Step Out Of The Story
The SoulJahm story from October 2010 until February 2011.
"Life and Jah are one in the same. Jah is the gift of existence. I am in some way eternal, I will never be
duplicated. The singularity of every man and woman is Jah's gift. What we struggle to make of it is our sole gift to Jah. The process of what that struggle becomes, in time, the Truth." - Bob Marley
Tuesday, February 08, 2011
The Night Of The Living Dead
On Friday 31st December 2010 Dave & Kate entered Kaisers at 3.10pm to stock up on some groceries for the next few days. The Zombies were all out buying their zombie juice and each check-out had a queue stretching to the back of the store. It was 4.20pm before they got out and only 5 mins of that was spent selecting food.
That afternoon their neighbourhood in Friedrichshain resembled a war-zone. Loud bangs and explosions going off all over the place as the menacing atmosphere of the living dead grew.

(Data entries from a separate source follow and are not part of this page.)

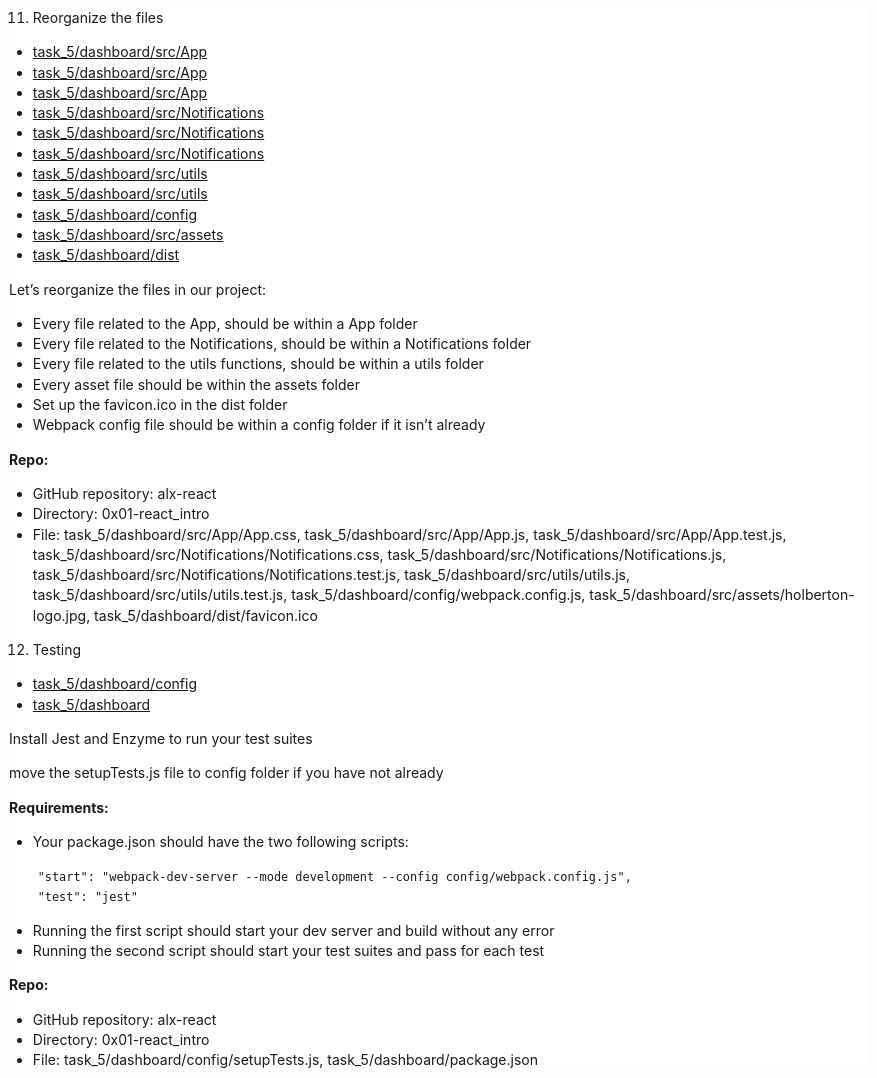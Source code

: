 11. Reorganize the files

* [task_5/dashboard/src/App](./App.css)
* [task_5/dashboard/src/App](./App.js)
* [task_5/dashboard/src/App](./App.test.js)
* [task_5/dashboard/src/Notifications](./Notifications.css)
* [task_5/dashboard/src/Notifications](./Notifications.js)
* [task_5/dashboard/src/Notifications](./Notifications.test.js)
* [task_5/dashboard/src/utils](./utils.js)
* [task_5/dashboard/src/utils](./utils.test.js)
* [task_5/dashboard/config](./webpack.config.js)
* [task_5/dashboard/src/assets](/holberton-logo.jpg)
* [task_5/dashboard/dist](./favicon.ico)

Let’s reorganize the files in our project:

* Every file related to the App, should be within a App folder
* Every file related to the Notifications, should be within a Notifications folder
* Every file related to the utils functions, should be within a utils folder
* Every asset file should be within the assets folder
* Set up the favicon.ico in the dist folder
* Webpack config file should be within a config folder if it isn’t already

__Repo:__

* GitHub repository: alx-react
* Directory: 0x01-react_intro
* File: task_5/dashboard/src/App/App.css, task_5/dashboard/src/App/App.js, task_5/dashboard/src/App/App.test.js, task_5/dashboard/src/Notifications/Notifications.css, task_5/dashboard/src/Notifications/Notifications.js, task_5/dashboard/src/Notifications/Notifications.test.js, task_5/dashboard/src/utils/utils.js, task_5/dashboard/src/utils/utils.test.js, task_5/dashboard/config/webpack.config.js, task_5/dashboard/src/assets/holberton-logo.jpg, task_5/dashboard/dist/favicon.ico

12. Testing

* [task_5/dashboard/config](/setupTests.js)
* [task_5/dashboard](./package.json)

Install Jest and Enzyme to run your test suites

move the setupTests.js file to config folder if you have not already

__Requirements:__

* Your package.json should have the two following scripts:

```
    "start": "webpack-dev-server --mode development --config config/webpack.config.js",
    "test": "jest"
```

* Running the first script should start your dev server and build without any error
* Running the second script should start your test suites and pass for each test

__Repo:__

* GitHub repository: alx-react
* Directory: 0x01-react_intro
* File: task_5/dashboard/config/setupTests.js, task_5/dashboard/package.json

Dropping their groceries off at their bunker they made their way through the streets like nervous animals not sure when or where they might be bombed. MacBeam, the nearby internet cafe they used, was closed so they headed back down the streets.
One moment summed up the collective insanity of the human race. A grown man walking towards Dave, Kate and another young couple in front, lit up a firecracker, watched them come towards him, threw it on the snow in front of them all and walked past with a manic grin on his face.
Dave, Kate and the young couple stopped, waited for it to explode like a bomb before walking on. More explosions assaulted their ears as they quickly retreated to the safety of their bunker. Later that night they watched the madness continue on tv, some guy singing "What A Wonderful Life" in front of the Brandenburg Gate and then David Hasselhoff sing "I've Been Looking For Freedom". Dave & Kate were too, with the amount of legal explosives going off in the courtyard and all around the neighbourhood. What a wonderful world.
As they sheltered themselves in their bunker, watching the crowds on tv, the irony didn't escape them that those very people who were setting off explosions and getting all excited about it were probably the same people who would be out on the very same streets again protesting the next war.